Nothing is ever really gone, not if it's never forgotten.
And so he clings to little details, worships them as code. Doctrine in his belief that even if one little speck of data and memory is out of place, the entire narrative will fall to bits. After all, facts keep him grounded in a world he tries so hard to escape from. They prevent the hurt that could at any second combust the lie of normalcy he so carefully crafts.
So he wrings his hands, swallows hard as he frowns and writes out security reviews on napkins at dinner. He twists the earbud cord in a crazy eight around his thumb and pointer finger, winding against the knuckle, his eyes wandering their curvature in order to steady his breathing.
Through every shadowy corridor of his memory she brings peace. He has never spoken to her a word about his past, about the crawling claustrophobia that come during the day at certain sights and sounds, about the grief that drives him into a madness some nights. The kind he has to fight with his whole soul.
No, nothing is ever really forgotten. But a bit of healing might be possible after all. As long as there are little things to count on.
Why do they go together?
It is simple psychology, it is patterns and circumstance, environment and timing. But it's friendship, strong at it's foundation.
His definition perhaps wasn't so wrong after all. He believes in loyalty, trust and code. But now he realizes that this means love, not proof to the contrary.
Her hair is dark blonde and cropped at the shoulder. Half of it cascades in tangled waves while from the part and the middle it falls straight and sticks to her face, a curtain against her smile and in those moments when she is alone, that blank expression of concern. She has made her life a study of others, of what makes them work and love and live. So far there have been very few conclusive answers. Books open up those worlds and people who seem to shut her out. She is quite content in her life, in her ways. She is confident in who she is, or rather who she wishes to be and who she is working toward. She is strong shouldered and mellow voiced, clothed in blouses and oversized sweaters that hide what she calls jokingly an unfortunate disproportion. She has no misconception about her looks, in fact she has rather happily accepted that while by no means hideous, there is nothing particularly compelling in her features.
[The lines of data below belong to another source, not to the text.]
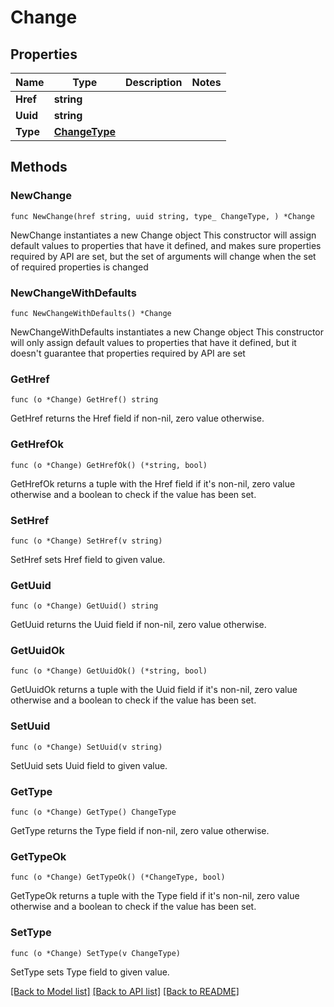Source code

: # Change

## Properties

Name | Type | Description | Notes
------------ | ------------- | ------------- | -------------
**Href** | **string** |  | 
**Uuid** | **string** |  | 
**Type** | [**ChangeType**](ChangeType.md) |  | 

## Methods

### NewChange

`func NewChange(href string, uuid string, type_ ChangeType, ) *Change`

NewChange instantiates a new Change object
This constructor will assign default values to properties that have it defined,
and makes sure properties required by API are set, but the set of arguments
will change when the set of required properties is changed

### NewChangeWithDefaults

`func NewChangeWithDefaults() *Change`

NewChangeWithDefaults instantiates a new Change object
This constructor will only assign default values to properties that have it defined,
but it doesn't guarantee that properties required by API are set

### GetHref

`func (o *Change) GetHref() string`

GetHref returns the Href field if non-nil, zero value otherwise.

### GetHrefOk

`func (o *Change) GetHrefOk() (*string, bool)`

GetHrefOk returns a tuple with the Href field if it's non-nil, zero value otherwise
and a boolean to check if the value has been set.

### SetHref

`func (o *Change) SetHref(v string)`

SetHref sets Href field to given value.


### GetUuid

`func (o *Change) GetUuid() string`

GetUuid returns the Uuid field if non-nil, zero value otherwise.

### GetUuidOk

`func (o *Change) GetUuidOk() (*string, bool)`

GetUuidOk returns a tuple with the Uuid field if it's non-nil, zero value otherwise
and a boolean to check if the value has been set.

### SetUuid

`func (o *Change) SetUuid(v string)`

SetUuid sets Uuid field to given value.


### GetType

`func (o *Change) GetType() ChangeType`

GetType returns the Type field if non-nil, zero value otherwise.

### GetTypeOk

`func (o *Change) GetTypeOk() (*ChangeType, bool)`

GetTypeOk returns a tuple with the Type field if it's non-nil, zero value otherwise
and a boolean to check if the value has been set.

### SetType

`func (o *Change) SetType(v ChangeType)`

SetType sets Type field to given value.



[[Back to Model list]](../README.md#documentation-for-models) [[Back to API list]](../README.md#documentation-for-api-endpoints) [[Back to README]](../README.md)


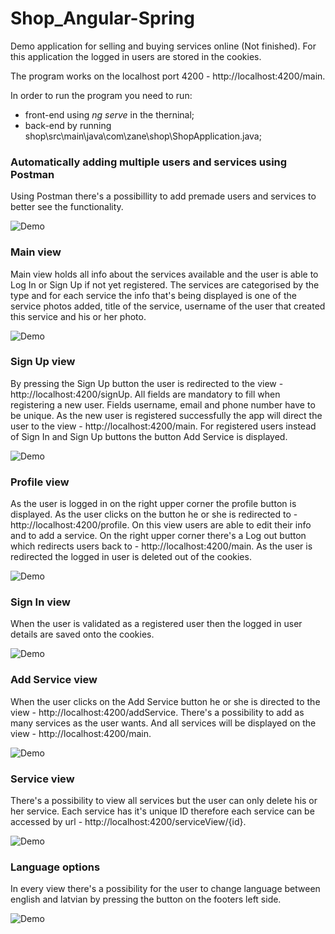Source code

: # Shop_Angular-Spring
Demo application for selling and buying services online (Not finished). For this application the logged in users are stored in the cookies.

The program works on the localhost port 4200 - http://localhost:4200/main.

In order to run the program you need to run:
- front-end using *ng serve* in the therninal;
- back-end by running shop\src\main\java\com\zane\shop\ShopApplication.java;

### Automatically adding multiple users and services using Postman
Using Postman there's a possibillity to add premade users and services to better see the functionality.

![Demo](https://media3.giphy.com/media/2X2a0275a4GTcqd9D3/giphy.gif?cid=790b7611a3885003f876f22be52002e892e517f87dc2c4ff&rid=giphy.gif&ct=g)

### Main view 
Main view holds all info about the services available and the user is able to Log In or Sign Up if not yet registered. The services are categorised by the type and for each service the info that's being displayed is one of the service photos added, title of the service, username of the user that created this service and his or her photo. 

![Demo](https://media1.giphy.com/media/d4JznRdpImZEF2bUaw/giphy.gif?cid=790b7611b8bd5b62610e949350895fa0600844fe41df11e7&amp;rid=giphy.gif&amp;ct=g)

### Sign Up view
By pressing the Sign Up button the user is redirected to the view - http://localhost:4200/signUp. All fields are mandatory to fill when registering a new user. Fields username, email and phone number have to be unique. As the new user is registered successfully the app will direct the user to the view - http://localhost:4200/main. For registered users instead of Sign In and Sign Up buttons the button Add Service is displayed.

![Demo](https://media3.giphy.com/media/n8o4nyC7NTWWGCumIW/giphy.gif?cid=790b7611e3eb7a0c7a017c13d6ac4beb8580be6420fd20f8&rid=giphy.gif&ct=g)

### Profile view
As the user is logged in on the right upper corner the profile button is displayed. As the user clicks on the button he or she is redirected to - http://localhost:4200/profile. On this view users are able to edit their info and to add a service. On the right upper corner there's a Log out button which redirects users back to - http://localhost:4200/main. As the user is redirected the logged in user is deleted out of the cookies.

![Demo](https://media1.giphy.com/media/LiWN5pTZAOV2QUQZ9D/giphy.gif?cid=790b7611b73e08aa2e827a6a3e82cc56bc68131bc822ff6e&rid=giphy.gif&ct=g)

### Sign In view
When the user is validated as a registered user then the logged in user details are saved onto the cookies. 

![Demo](https://media1.giphy.com/media/8YgaTr1jGZez2Yg5Gu/giphy.gif?cid=790b7611f3074ec8349c46b89f380ee9b7253078ab70e36c&rid=giphy.gif&ct=g)

### Add Service view
When the user clicks on the Add Service button he or she is directed to the view - http://localhost:4200/addService. There's a possibility to add as many services as the user wants. And all services will be displayed on the view - http://localhost:4200/main. 

![Demo](https://media2.giphy.com/media/DSSHF3hacK02SulMgX/giphy.gif?cid=790b7611b132b462f0d974f94a8ba9db000aa6c24fccde60&rid=giphy.gif&ct=g)

### Service view
There's a possibility to view all services but the user can only delete his or her service. Each service has it's unique ID therefore each service can be accessed by url - http://localhost:4200/serviceView/{id}.

![Demo](https://media0.giphy.com/media/t4VtYWqxGAWjN4kw45/giphy.gif?cid=790b7611db72c04605bb0b1c7a458dbc3088160b71cfbcec&rid=giphy.gif&ct=g)

### Language options
In every view there's a possibility for the user to change language between english and latvian by pressing the button on the footers left side.

![Demo](https://media2.giphy.com/media/u0PIM87FtZ6vusQt9n/giphy.gif?cid=790b76116bdbe20011f4407d3eec94238358b10c3b7d54c0&rid=giphy.gif&ct=g)
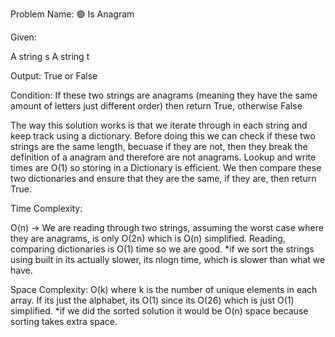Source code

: Problem Name:
🟢 Is Anagram

Given:

A string s
A string t

Output:
True or False

Condition:
If these two strings are anagrams (meaning they have the same amount of letters just different order) then return True, otherwise False

The way this solution works is that we iterate through in each string and keep track using a dictionary. Before doing this we can check if these two strings are the same length, becuase if they are not, then they break the definition of a anagram and therefore are not anagrams. Lookup and write times are O(1) so storing in a Dictionary is efficient. We then compare these two dictionaries and ensure that they are the same, if they are, then return True.

Time Complexity:

O(n) -> We are reading through two strings, assuming the worst case where they are anagrams, is only O(2n) which is O(n) simplified. Reading, comparing dictionaries is O(1) time so we are good.
\*if we sort the strings using built in its actually slower, its nlogn time, which is slower than what we have.

Space Complexity:
O(k) where k is the number of unique elements in each array. If its just the alphabet, its O(1) since its O(26) which is just O(1) simplified.
\*if we did the sorted solution it would be O(n) space because sorting takes extra space.
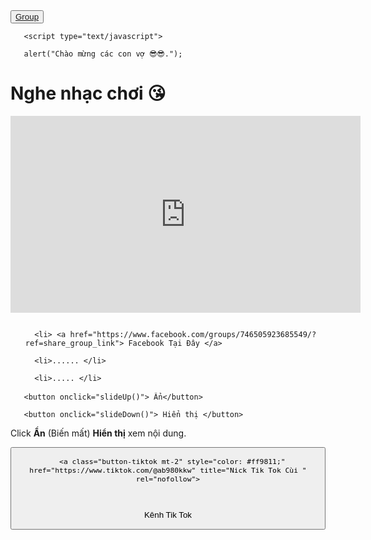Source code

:  
<button>
   <a href="https://www.facebook.com/profile.php?id=100066421973540&mibextid=ZbWKwL"> Group  </a>
</button>
</div>
<div>
    
       <script type="text/javascript"> 

       alert("Chào mừng các con vợ 😎😎.");  

   </script>
   
<div>
   <style type="text/css">

      h1, p {

         font-family: Times New Roman;

         color: red;	

      }

   </style>

<div class="a">

<body>

   <h1> Nghe nhạc chơi 😘</h1>
   
   
<div>



   
<iframe width="560" height="315" src="https://www.youtube.com/embed/TquZ7-QbSic" title="YouTube video player" frameborder="0" allow="accelerometer; autoplay; clipboard-write; encrypted-media; gyroscope; picture-in-picture; web-share" allowfullscreen></iframe>





<div>
   <html>

<head>

   <title> Try It Yourself </title>

   <style type="text/css">

      ul#demo {

         max-height: 100px;

         overflow-y: hidden;

      

         /* this will animate the element for 1

            second when its properties change */

         transition: all 1s;

      }

   </style>

</head>

<body>

   <ul id="demo">

      <li> <a href="https://www.facebook.com/groups/746505923685549/?ref=share_group_link"> Facebook Tại Đây </a>

</li>

      <li>...... </li>

      <li>..... </li>

      <li> ..... </li>

   </ul>

   <div>

       <button onclick="slideUp()"> Ẩn</button>

       <button onclick="slideDown()"> Hiển thị </button>

   </div>

   <p> Click <b>Ẩn</b> (Biến mất) <b>Hiển thị</b> xem nội dung. </p>

   <script>

      function slideUp() {

         var elem = document.getElementById("demo");

      

         elem.style.maxHeight = "0px";

      }
      function slideDown() {

          var elem = document.getElementById("demo");

       

          elem.style.maxHeight = "100px";

      }
        </script>

</body>

</html>
   <div>
      <button>





      <a class="button-tiktok mt-2" style="color: #ff9811;" href="https://www.tiktok.com/@ab980kkw" title="Nick Tik Tok Cùi " rel="nofollow">

<svg xmlns="http://www.w3.org/2000/svg" width="30" height="16" fill="currentColor" class="bi bi-tiktok" viewBox="0 0 26 16">

<path d="M9 0h1.98c.144.715.54 1.617 1.235 2.512C12.895 3.389 13.797 4 15 4v2c-1.753 0-3.07-.814-4-1.829V11a5 5 0 1 1-5-5v2a3 3 0 1 0 3 3V0Z"></path>


         

      
</svg> Kênh Tik Tok 
      
</a>
         </button>
    

   
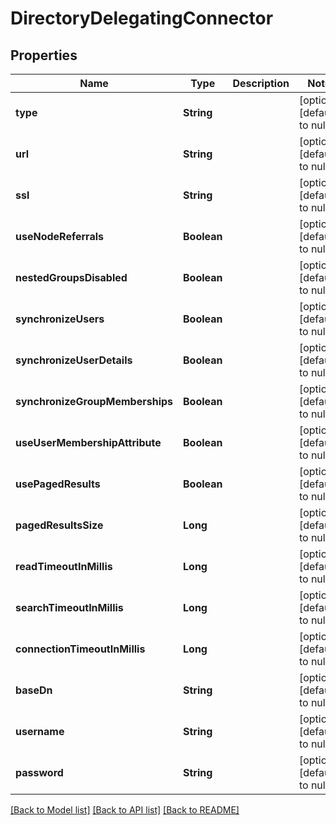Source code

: # DirectoryDelegatingConnector
## Properties

| Name | Type | Description | Notes |
|------------ | ------------- | ------------- | -------------|
| **type** | **String** |  | [optional] [default to null] |
| **url** | **String** |  | [optional] [default to null] |
| **ssl** | **String** |  | [optional] [default to null] |
| **useNodeReferrals** | **Boolean** |  | [optional] [default to null] |
| **nestedGroupsDisabled** | **Boolean** |  | [optional] [default to null] |
| **synchronizeUsers** | **Boolean** |  | [optional] [default to null] |
| **synchronizeUserDetails** | **Boolean** |  | [optional] [default to null] |
| **synchronizeGroupMemberships** | **Boolean** |  | [optional] [default to null] |
| **useUserMembershipAttribute** | **Boolean** |  | [optional] [default to null] |
| **usePagedResults** | **Boolean** |  | [optional] [default to null] |
| **pagedResultsSize** | **Long** |  | [optional] [default to null] |
| **readTimeoutInMillis** | **Long** |  | [optional] [default to null] |
| **searchTimeoutInMillis** | **Long** |  | [optional] [default to null] |
| **connectionTimeoutInMillis** | **Long** |  | [optional] [default to null] |
| **baseDn** | **String** |  | [optional] [default to null] |
| **username** | **String** |  | [optional] [default to null] |
| **password** | **String** |  | [optional] [default to null] |

[[Back to Model list]](../README.md#documentation-for-models) [[Back to API list]](../README.md#documentation-for-api-endpoints) [[Back to README]](../README.md)

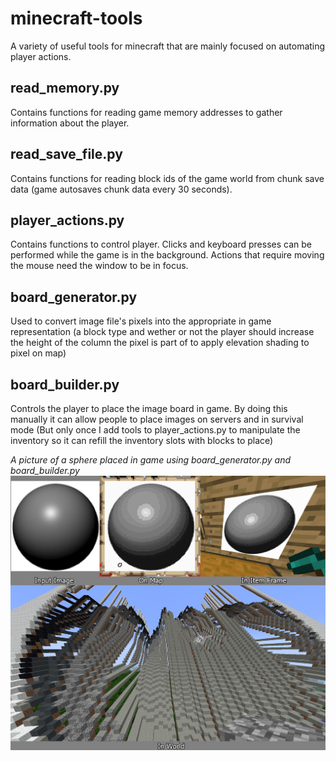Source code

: # minecraft-tools
A variety of useful tools for minecraft that are mainly focused on automating player actions.

## read_memory.py
Contains functions for reading game memory addresses to gather information about the player.

## read_save_file.py
Contains functions for reading block ids of the game world from chunk save data (game autosaves chunk data every 30 seconds).

## player_actions.py
Contains functions to control player. Clicks and keyboard presses can be performed while the game is in the background. Actions that require moving the mouse need the window to be in focus.

## board_generator.py
Used to convert image file's pixels into the appropriate in game representation (a block type and wether or not the player should increase the height of the column the pixel is part of to apply elevation shading to pixel on map)

## board_builder.py
Controls the player to place the image board in game. By doing this manually it can allow people to place images on servers and in survival mode (But only once I add tools to player_actions.py to manipulate the inventory so it can refill the inventory slots with blocks to place)

_A picture of a sphere placed in game using board_generator.py and board_builder.py_
![Example board](https://github.com/TrevorBivi/minecraft-tools/raw/master/example%20board.jpg "Example board")
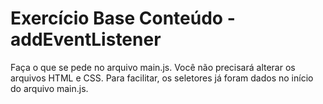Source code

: # Exercício Base Conteúdo - addEventListener

Faça o que se pede no arquivo main.js. Você não precisará alterar os arquivos HTML e CSS. Para facilitar, os seletores já foram dados no início do arquivo main.js.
They are mathematically symmetrical she supposes, and such usually lends itself to beauty. But math is hardly forgiving when it comes to human instinct. She has decided she does not need to be loved by anyone or anything to make others feel appreciated, and within a second Josh was hit by a complexity and stamina of character he for once could not decipher.
On that Friday night three things happen.
Lying awake in his room Joshua Taylor receives a phone call that chills his blood.
Sitting in a cell on the Eastern Sea Board awaiting transfer, a man by the name of Eli Whitney opens his laptop and types in a few simple sentences and sends an email to remove Steele from the picture. To orchestrate a car crash that will put an end to his injustice and force one on another. Hurt after all is never eradicated, just shifted slightly.
Or shared.
And Melanie Steele, finishing writing all these things into a Google Document- deletes her words.